In his closing argument, Ropati's lawyer Gary Gotleib said the complainant's memory could not be relied on.

He called into question the Crown's portrayal of Ropati as a predator looking for sex.

Mr Gotleib said the complainant and the Crown were putting "spin on what had occurred at the Whisky Bar".

He asked the jury at Auckland District Court to consider how Ropati would have known that the woman was in the state of intoxication.

Ropati would not have been aware that the woman had been drinking elsewhere for six hours before the pair met, he said.

Ropati had not plied her with alcohol in the bar.

He pointed to the testimony of one of her friends that she was "stringing her sentences perfectly okay" and to the fact that the bar person was happy to continue serving her.

Evidence showed the woman was someone who knew what she wanted, Mr Gotlieb said.

She was not a teenager, but "an in-your-face young middle-aged person who knows her own mind".

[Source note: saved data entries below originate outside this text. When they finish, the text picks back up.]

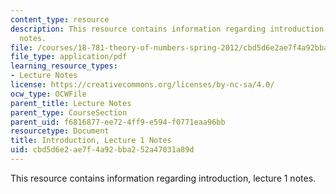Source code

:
 ```yaml
---
content_type: resource
description: This resource contains information regarding introduction, lecture 1
  notes.
file: /courses/18-781-theory-of-numbers-spring-2012/cbd5d6e2ae7f4a92bba252a47031a89d_MIT18_781S12_lec1.pdf
file_type: application/pdf
learning_resource_types:
- Lecture Notes
license: https://creativecommons.org/licenses/by-nc-sa/4.0/
ocw_type: OCWFile
parent_title: Lecture Notes
parent_type: CourseSection
parent_uid: f6816877-ee72-4ff9-e594-f0771eaa96bb
resourcetype: Document
title: Introduction, Lecture 1 Notes
uid: cbd5d6e2-ae7f-4a92-bba2-52a47031a89d
---
```

This resource contains information regarding introduction, lecture 1 notes.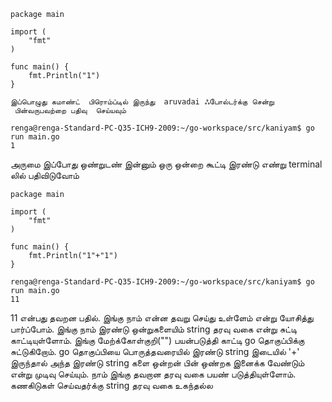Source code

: 
```
package main

import (
	"fmt"
)

func main() {
	fmt.Println("1")
}
```
`இப்பொழுது கமாண்ட்  பிரொம்ப்டில் இருந்து  aruvadai ஃபோல்டர்க்கு சென்று  பின்வருபவற்றை பதிவு 
செய்யவும்`

```
renga@renga-Standard-PC-Q35-ICH9-2009:~/go-workspace/src/kaniyam$ go run main.go
1
```

அருமை இப்போது ஒண்றுடண் இன்னும் ஒரு ஒன்றை கூட்டி இரண்டு எண்று terminal லில் பதிவிடுவோம்

```
package main

import (
	"fmt"
)

func main() {
	fmt.Println("1"+"1")
}
```
```
renga@renga-Standard-PC-Q35-ICH9-2009:~/go-workspace/src/kaniyam$ go run main.go
11
```
11 என்பது தவறன பதில். இங்கு நாம் என்ன தவறு செய்து உள்ளேம் என்று யோசித்து பார்ப்போம். 
இங்கு நாம் இரண்டு ஒன்றுகளையிம் string தரவு வகை என்று சுட்டி காட்டியுள்ளோம். 
இங்கு மேற்க்கோள்குறி("") பயன்படுத்தி காட்டி go தொகுப்பிக்கு சுட்டுகிறோம்.
go தொகுப்பியை பொருத்தவரையில் இரண்டு string இடையில் '+' இருந்தால் 
அந்த இரண்டு string களை ஒன்றன் பின் ஒண்றக இனைக்க வேண்டும் என்று
முடிவு செய்யும்.  நாம் இங்கு தவறான தரவு வகை பயண் படுத்தியுள்ளோம்.
கணகிடுகள் செய்வதர்க்கு string தரவு வகை உகந்தல்ல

"This is a woman who knows how to look after herself," he said.

"She's a big girl and she's embarrassed about what happened."

Crown prosecutor Phil Hamlin agreed that the woman had been flirting and laughing with Ropati in the bar.

But she later became sleepy and unresponsive when the pair went to a back room where some of the alleged sexual offending took place.

Mr Hamlin said all the evidence presented in court pointed to consent not being given.

The woman remembered being woken up in pain in Ropati's car in Victoria Park, where the alleged rape took place, and Ropati's "angry" face above her.

Mr Hamlin said injuries to her genital area showed blunt force trauma not consistent with consensual sex.